Reproduce exactly the lines from the start of the records through the line containing "For installation instructions, please", both included. Leave the pictures out.
(Record excerpts)
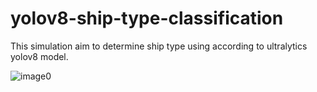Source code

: # yolov8-ship-type-classification

This simulation aim to determine ship type using according to ultralytics yolov8 model. 

![image0](https://user-images.githubusercontent.com/104154215/224463348-ec1452c2-1ca3-48e1-9cc9-27de606ea5e0.jpg)
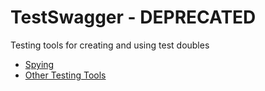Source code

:# TestSwagger - DEPRECATED

Testing tools for creating and using test doubles

* [Spying](Docs/Spying.md)
* [Other Testing Tools](Docs/OtherTestingTools.md)
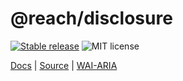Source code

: # @reach/disclosure

[![Stable release](https://img.shields.io/npm/v/@reach/disclosure.svg)](https://npm.im/@reach/disclosure) ![MIT license](https://badgen.now.sh/badge/license/MIT)

[Docs](https://reacttraining.com/reach-ui/disclosure) | [Source](https://github.com/reach/reach-ui/tree/master/packages/disclosure) | [WAI-ARIA](https://www.w3.org/TR/wai-aria-practices-1.2/#disclosure)

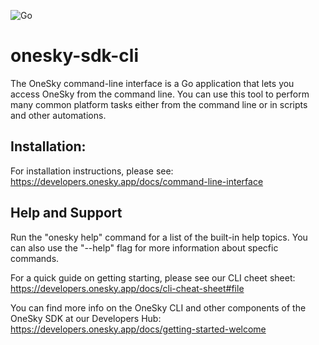 ![Go](https://github.com/onesky/onesky-sdk-cli/workflows/Go/badge.svg?branch=dev)

# onesky-sdk-cli

The OneSky command-line interface is a Go application that lets you access OneSky from the command line. You can use this tool to perform many common platform tasks either from the command line or in scripts and other automations.

## Installation:

For installation instructions, please see:
https://developers.onesky.app/docs/command-line-interface

## Help and Support
Run the "onesky help" command for a list of the built-in help topics. You can also use the "--help" flag for more information about specfic commands.

For a quick guide on getting starting, please see our CLI cheet sheet:
https://developers.onesky.app/docs/cli-cheat-sheet#file

You can find more info on the OneSky CLI and other components of the OneSky SDK at our Developers Hub: 
https://developers.onesky.app/docs/getting-started-welcome

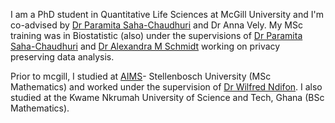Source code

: I am a PhD student in Quantitative Life Sciences at McGill University and I'm co-advised by [Dr Paramita Saha-Chaudhuri](https://sites.google.com/site/paramitasaharesearch/) and Dr Anna Vely. My MSc training was in Biostatistic (also) under the supervisions of  [Dr Paramita Saha-Chaudhuri](https://sites.google.com/site/paramitasaharesearch/) and [Dr Alexandra M Schmidt](http://alex-schmidt.research.mcgill.ca/) working on privacy preserving data analysis. 

Prior to mcgill, I studied at [AIMS](https://www.aims.ac.za/en/home)- Stellenbosch University (MSc Mathematics) and worked under the supervision of [Dr Wilfred Ndifon](https://scholar.google.com/citations?user=T7leliwAAAAJ&hl=en). I also studied at the Kwame Nkrumah University of Science and Tech, Ghana (BSc Mathematics).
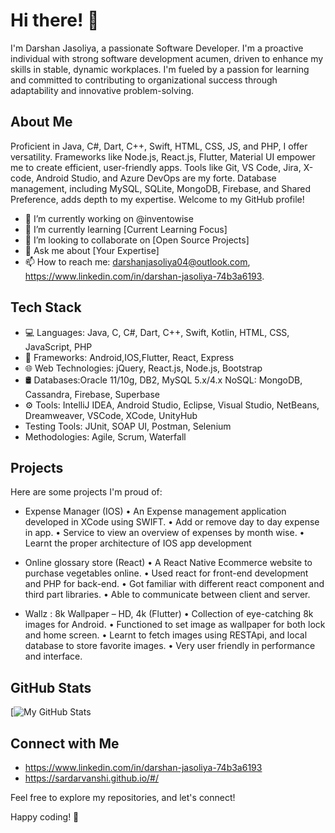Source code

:  
# Hi there! 👋

I'm Darshan Jasoliya, a passionate Software Developer. I'm a proactive individual with strong software development acumen, driven to enhance my skills in stable, dynamic workplaces. I'm fueled by a passion for learning and committed to contributing to organizational success through adaptability and innovative problem-solving.


## About Me

Proficient in Java, C#, Dart, C++, Swift, HTML, CSS, JS, and PHP, I offer versatility. Frameworks like Node.js, React.js, Flutter, Material UI empower me to create efficient, user-friendly apps. Tools like Git, VS Code, Jira, X-code, Android Studio, and Azure DevOps are my forte. Database management, including MySQL, SQLite, MongoDB, Firebase, and Shared Preference, adds depth to my expertise. Welcome to my GitHub profile!

- 🔭 I’m currently working on @inventowise
- 🌱 I’m currently learning [Current Learning Focus]
- 👯 I’m looking to collaborate on [Open Source Projects]
- 💬 Ask me about [Your Expertise]
- 📫 How to reach me: darshanjasoliya04@outlook.com, https://www.linkedin.com/in/darshan-jasoliya-74b3a6193.

## Tech Stack

- 💻 Languages: Java, C, C#, Dart, C++, Swift, Kotlin, HTML, CSS, JavaScript, PHP
- 🚀 Frameworks:  Android,IOS,Flutter, React, Express
- 🌐 Web Technologies: jQuery, React.js, Node.js, Bootstrap
- 🛢️ Databases:Oracle 11/10g, DB2, MySQL 5.x/4.x  NoSQL: MongoDB, Cassandra, Firebase, Superbase
- ⚙️ Tools: IntelliJ IDEA, Android Studio, Eclipse, Visual Studio, NetBeans, Dreamweaver, VSCode, XCode, UnityHub
- Testing Tools: JUnit, SOAP UI, Postman, Selenium
- Methodologies: Agile, Scrum, Waterfall

## Projects

Here are some projects I'm proud of:

- Expense Manager (IOS)
 • An Expense management application developed in XCode using SWIFT.
 • Add or remove day to day expense in app.
 • Service to view an overview of expenses by month wise.
 • Learnt the proper architecture of IOS app development

- Online glossary store (React)
 • A React Native Ecommerce website to purchase vegetables online.
 • Used react for front-end development and PHP for back-end.
 • Got familiar with different react component and third part libraries.
 • Able to communicate between client and server.

- Wallz : 8k Wallpaper – HD, 4k (Flutter)
 • Collection of eye-catching 8k images for Android.
 • Functioned to set image as wallpaper for both lock and home screen.
 • Learnt to fetch images using RESTApi, and local database to store favorite images.
 • Very user friendly in performance and interface.

## GitHub Stats

[![My GitHub Stats](https://github.com/jdo4)

## Connect with Me

- https://www.linkedin.com/in/darshan-jasoliya-74b3a6193
- https://sardarvanshi.github.io/#/

Feel free to explore my repositories, and let's connect!

Happy coding! 🚀
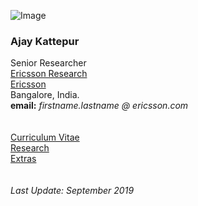 
![Image](https://ajaykattepur.github.io/ajaykattepur/ajay.jpg)
   
### Ajay Kattepur   
Senior Researcher      
[Ericsson Research](https://twitter.com/ericssonlabs?lang=en)  
[Ericsson](https://www.ericsson.com/en)  
Bangalore, India.   
**email:** _firstname.lastname @ ericsson.com_  
&nbsp;  
&nbsp;     
[Curriculum Vitae](cv.md)   
[Research](research.md)    
[Extras](extras.md)   
&nbsp;  
&nbsp;  
_Last Update: September 2019_
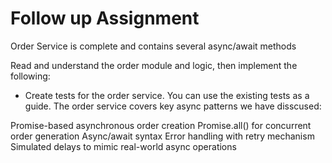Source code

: # Follow up Assignment

Order Service is complete and contains several async/await methods

Read and understand the order module and logic, then implement the following:

- Create tests for the order service. You can use the existing tests as a guide.
The order service covers key async patterns we have disscused:

Promise-based asynchronous order creation
Promise.all() for concurrent order generation
Async/await syntax
Error handling with retry mechanism
Simulated delays to mimic real-world async operations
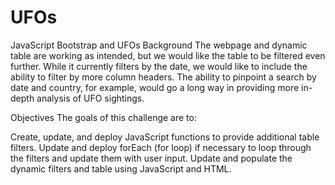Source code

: # UFOs
JavaScript Bootstrap and UFOs
Background
The webpage and dynamic table are working as intended, but we would like the table to be filtered even further. While it currently filters by the date, we would like to include the ability to filter by more column headers. The ability to pinpoint a search by date and country, for example, would go a long way in providing more in-depth analysis of UFO sightings.

Objectives
The goals of this challenge are to:

Create, update, and deploy JavaScript functions to provide additional table filters.
Update and deploy forEach (for loop) if necessary to loop through the filters and update them with user input.
Update and populate the dynamic filters and table using JavaScript and HTML.

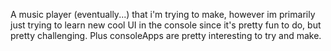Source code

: A music player (eventually...) that i'm trying to make, however im primarily just trying to learn new cool UI in the console since it's pretty fun to do, but pretty challenging. Plus consoleApps are pretty interesting to try and make.

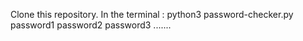 Clone this repository.
In the terminal : python3 password-checker.py password1 password2 password3 .......

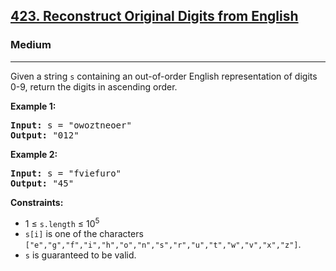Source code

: <h2><a href="https://leetcode.com/problems/reconstruct-original-digits-from-english">423. Reconstruct Original Digits from English</a></h2>
<h3>Medium</h3>
<hr>
<p>Given a string <code>s</code> containing an out-of-order English representation of digits 0-9, return the digits in ascending order.</p>

<p><strong>Example 1:</strong></p>
<pre>
<strong>Input:</strong> s = "owoztneoer"
<strong>Output:</strong> "012"
</pre>

<p><strong>Example 2:</strong></p>
<pre>
<strong>Input:</strong> s = "fviefuro"
<strong>Output:</strong> "45"
</pre>

<p><strong>Constraints:</strong></p>
<ul>
<li>1 ≤ <code>s.length</code> ≤ 10<sup>5</sup></li>
<li><code>s[i]</code> is one of the characters <code>["e","g","f","i","h","o","n","s","r","u","t","w","v","x","z"]</code>.</li>
<li><code>s</code> is guaranteed to be valid.</li>
</ul>
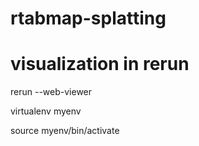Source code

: # rtabmap-splatting

# visualization in rerun
 
rerun --web-viewer

virtualenv myenv

source myenv/bin/activate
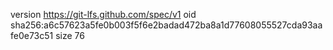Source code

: version https://git-lfs.github.com/spec/v1
oid sha256:a6c57623a5fe0b003f5f6e2badad472ba8a1d77608055527cda93aafe0e73c51
size 76
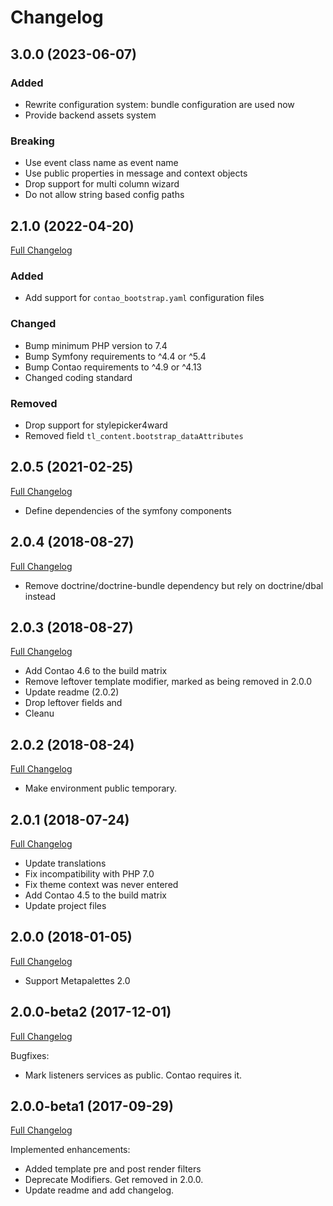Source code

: 
Changelog
=========

3.0.0 (2023-06-07)
------------------

### Added

 - Rewrite configuration system: bundle configuration are used now
 - Provide backend assets system

### Breaking

 - Use event class name as event name
 - Use public properties in message and context objects
 - Drop support for multi column wizard
 - Do not allow string based config paths


2.1.0 (2022-04-20)
------------------

[Full Changelog](https://github.com/contao-bootstrap/core/compare/2.0.5...2.1.0)

### Added

 - Add support for `contao_bootstrap.yaml` configuration files

### Changed

 - Bump minimum PHP version to 7.4
 - Bump Symfony requirements to ^4.4 or ^5.4
 - Bump Contao requirements to ^4.9 or ^4.13
 - Changed coding standard

### Removed

 - Drop support for stylepicker4ward
 - Removed field `tl_content.bootstrap_dataAttributes`


2.0.5 (2021-02-25)
------------------

[Full Changelog](https://github.com/contao-bootstrap/core/compare/2.0.4...2.0.5)

 - Define dependencies of the symfony components

2.0.4 (2018-08-27)
------------------

[Full Changelog](https://github.com/contao-bootstrap/core/compare/2.0.3...2.0.4)

 - Remove doctrine/doctrine-bundle dependency but rely on doctrine/dbal instead

2.0.3 (2018-08-27)
------------------

[Full Changelog](https://github.com/contao-bootstrap/core/compare/2.0.2...2.0.3)

 - Add Contao 4.6 to the build matrix
 - Remove leftover template modifier, marked as being removed in 2.0.0
 - Update readme (2.0.2)
 - Drop leftover fields and
 - Cleanu

2.0.2 (2018-08-24)
------------------

[Full Changelog](https://github.com/contao-bootstrap/core/compare/2.0.1...2.0.2)

 - Make environment public temporary.

2.0.1 (2018-07-24)
------------------

[Full Changelog](https://github.com/contao-bootstrap/core/compare/2.0.0...2.0.1)

 - Update translations
 - Fix incompatibility with PHP 7.0
 - Fix theme context was never entered
 - Add Contao 4.5 to the build matrix
 - Update project files


2.0.0 (2018-01-05)
------------------

[Full Changelog](https://github.com/contao-bootstrap/core/compare/2.0.0-beta2...2.0.0)

 - Support Metapalettes 2.0


2.0.0-beta2 (2017-12-01)
------------------------

[Full Changelog](https://github.com/contao-bootstrap/core/compare/2.0.0-beta1...2.0.0-beta2)

Bugfixes:

 - Mark listeners services as public. Contao requires it.

2.0.0-beta1 (2017-09-29)
------------------------

[Full Changelog](https://github.com/contao-bootstrap/core/compare/2.0.0-alpha5...2.0.0-beta1)

Implemented enhancements:

 - Added template pre and post render filters
 - Deprecate Modifiers. Get removed in 2.0.0.
 - Update readme and add changelog.
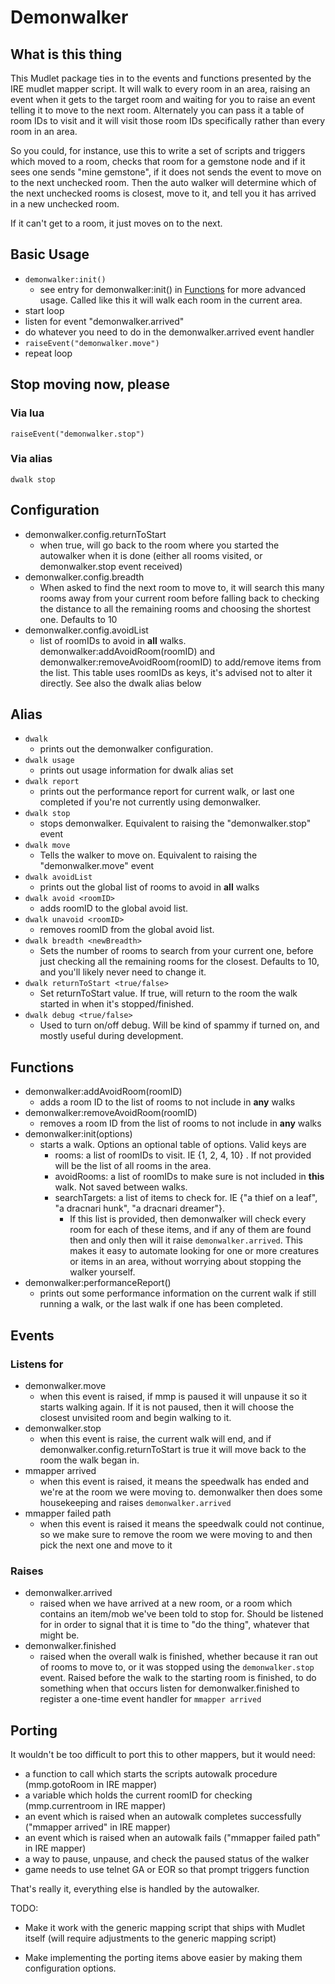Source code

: # Demonwalker

## What is this thing

This Mudlet package ties in to the events and functions presented by the IRE mudlet mapper script. It will walk to every room in an area, raising an event when it gets to the target room and waiting for you to raise an event telling it to move to the next room. Alternately you can pass it a table of room IDs to visit and it will visit those room IDs specifically rather than every room in an area.

So you could, for instance, use this to write a set of scripts and triggers which moved to a room, checks that room for a gemstone node and if it sees one sends "mine gemstone", if it does not sends the event to move on to the next unchecked room. Then the auto walker will determine which of the next unchecked rooms is closest, move to it, and tell you it has arrived in a new unchecked room.

If it can't get to a room, it just moves on to the next.

## Basic Usage

* `demonwalker:init()`
  * see entry for demonwalker:init() in [Functions](#functions) for more advanced usage. Called like this it will walk each room in the current area.
* start loop
* listen for event "demonwalker.arrived"
* do whatever you need to do in the demonwalker.arrived event handler
* `raiseEvent("demonwalker.move")`
* repeat loop

## Stop moving now, please

### Via lua

`raiseEvent("demonwalker.stop")`

### Via alias

`dwalk stop`

## Configuration

* demonwalker.config.returnToStart
  * when true, will go back to the room where you started the autowalker when it is done (either all rooms visited, or demonwalker.stop event received)
* demonwalker.config.breadth
  * When asked to find the next room to move to, it will search this many rooms away from your current room before falling back to checking the distance to all the remaining rooms and choosing the shortest one. Defaults to 10
* demonwalker.config.avoidList
  * list of roomIDs to avoid in **all** walks. demonwalker:addAvoidRoom(roomID) and demonwalker:removeAvoidRoom(roomID) to add/remove items from the list. This table uses roomIDs as keys, it's advised not to alter it directly. See also the dwalk alias below

## Alias

* `dwalk`
  * prints out the demonwalker configuration.
* `dwalk usage`
  * prints out usage information for dwalk alias set
* `dwalk report`
  * prints out the performance report for current walk, or last one completed if you're not currently using demonwalker.
* `dwalk stop`
  * stops demonwalker. Equivalent to raising the "demonwalker.stop" event
* `dwalk move`
  * Tells the walker to move on. Equivalent to raising the "demonwalker.move" event
* `dwalk avoidList`
  * prints out the global list of rooms to avoid in **all** walks
* `dwalk avoid <roomID>`
  * adds roomID to the global avoid list.
* `dwalk unavoid <roomID>`
  * removes roomID from the global avoid list.
* `dwalk breadth <newBreadth>`
  * Sets the number of rooms to search from your current one, before just checking all the remaining rooms for the closest. Defaults to 10, and you'll likely never need to change it.
* `dwalk returnToStart <true/false>`
  * Set returnToStart value. If true, will return to the room the walk started in when it's stopped/finished.
* `dwalk debug <true/false>`
  * Used to turn on/off debug. Will be kind of spammy if turned on, and mostly useful during development.

## Functions

* demonwalker:addAvoidRoom(roomID)
  * adds a room ID to the list of rooms to not include in **any** walks
* demonwalker:removeAvoidRoom(roomID)
  * removes a room ID from the list of rooms to not include in **any** walks
* demonwalker:init(options)
  * starts a walk. Options an optional table of options. Valid keys are
    * rooms: a list of roomIDs to visit. IE {1, 2, 4, 10} . If not provided will be the list of all rooms in the area.
    * avoidRooms: a list of roomIDs to make sure is not included in **this** walk. Not saved between walks.
    * searchTargets: a list of items to check for. IE {"a thief on a leaf", "a dracnari hunk", "a dracnari dreamer"}.
      * If this list is provided, then demonwalker will check every room for each of these items, and if any of them are found then and only then will it raise `demonwalker.arrived`. This makes it easy to automate looking for one or more creatures or items in an area, without worrying about stopping the walker yourself.
* demonwalker:performanceReport()
  * prints out some performance information on the current walk if still running a walk, or the last walk if one has been completed.

## Events

### Listens for

* demonwalker.move
  * when this event is raised, if mmp is paused it will unpause it so it starts walking again. If it is not paused, then it will choose the closest unvisited room and begin walking to it.
* demonwalker.stop
  * when this event is raise, the current walk will end, and if demonwalker.config.returnToStart is true it will move back to the room the walk began in.
* mmapper arrived
  * when this event is raised, it means the speedwalk has ended and we're at the room we were moving to. demonwalker then does some housekeeping and raises `demonwalker.arrived`
* mmapper failed path
  * when this event is raised it means the speedwalk could not continue, so we make sure to remove the room we were moving to and then pick the next one and move to it

### Raises

* demonwalker.arrived
  * raised when we have arrived at a new room, or a room which contains an item/mob we've been told to stop for. Should be listened for in order to signal that it is time to "do the thing", whatever that might be.
* demonwalker.finished
  * raised when the overall walk is finished, whether because it ran out of rooms to move to, or it was stopped using the `demonwalker.stop` event. Raised before the walk to the starting room is finished, to do something when that occurs listen for demonwalker.finished to register a one-time event handler for `mmapper arrived`

## Porting

It wouldn't be too difficult to port this to other mappers, but it would need:

* a function to call which starts the scripts autowalk procedure (mmp.gotoRoom in IRE mapper)
* a variable which holds the current roomID for checking (mmp.currentroom in IRE mapper)
* an event which is raised when an autowalk completes successfully ("mmapper arrived" in IRE mapper)
* an event which is raised when an autowalk fails ("mmapper failed path" in IRE mapper)
* a way to pause, unpause, and check the paused status of the walker
* game needs to use telnet GA or EOR so that prompt triggers function

That's really it, everything else is handled by the autowalker.

TODO:

* Make it work with the generic mapping script that ships with Mudlet itself (will require adjustments to the generic mapping script)

* Make implementing the porting items above easier by making them configuration options.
(End Record excerpts)
§ **Task output**
Source code

: # yolov8-ship-type-classification

This simulation aim to determine ship type using according to ultralytics yolov8 model. 

![image0](https://user-images.githubusercontent.com/104154215/224463348-ec1452c2-1ca3-48e1-9cc9-27de606ea5e0.jpg)
Source code

:# TestSwagger - DEPRECATED

Testing tools for creating and using test doubles

* [Spying](Docs/Spying.md)
* [Other Testing Tools](Docs/OtherTestingTools.md)
Source code

: # @reach/disclosure

[![Stable release](https://img.shields.io/npm/v/@reach/disclosure.svg)](https://npm.im/@reach/disclosure) ![MIT license](https://badgen.now.sh/badge/license/MIT)

[Docs](https://reacttraining.com/reach-ui/disclosure) | [Source](https://github.com/reach/reach-ui/tree/master/packages/disclosure) | [WAI-ARIA](https://www.w3.org/TR/wai-aria-practices-1.2/#disclosure)

 ![Go](https://github.com/onesky/onesky-sdk-cli/workflows/Go/badge.svg?branch=dev)

# onesky-sdk-cli

The OneSky command-line interface is a Go application that lets you access OneSky from the command line. You can use this tool to perform many common platform tasks either from the command line or in scripts and other automations.

## Installation:

For installation instructions, please see:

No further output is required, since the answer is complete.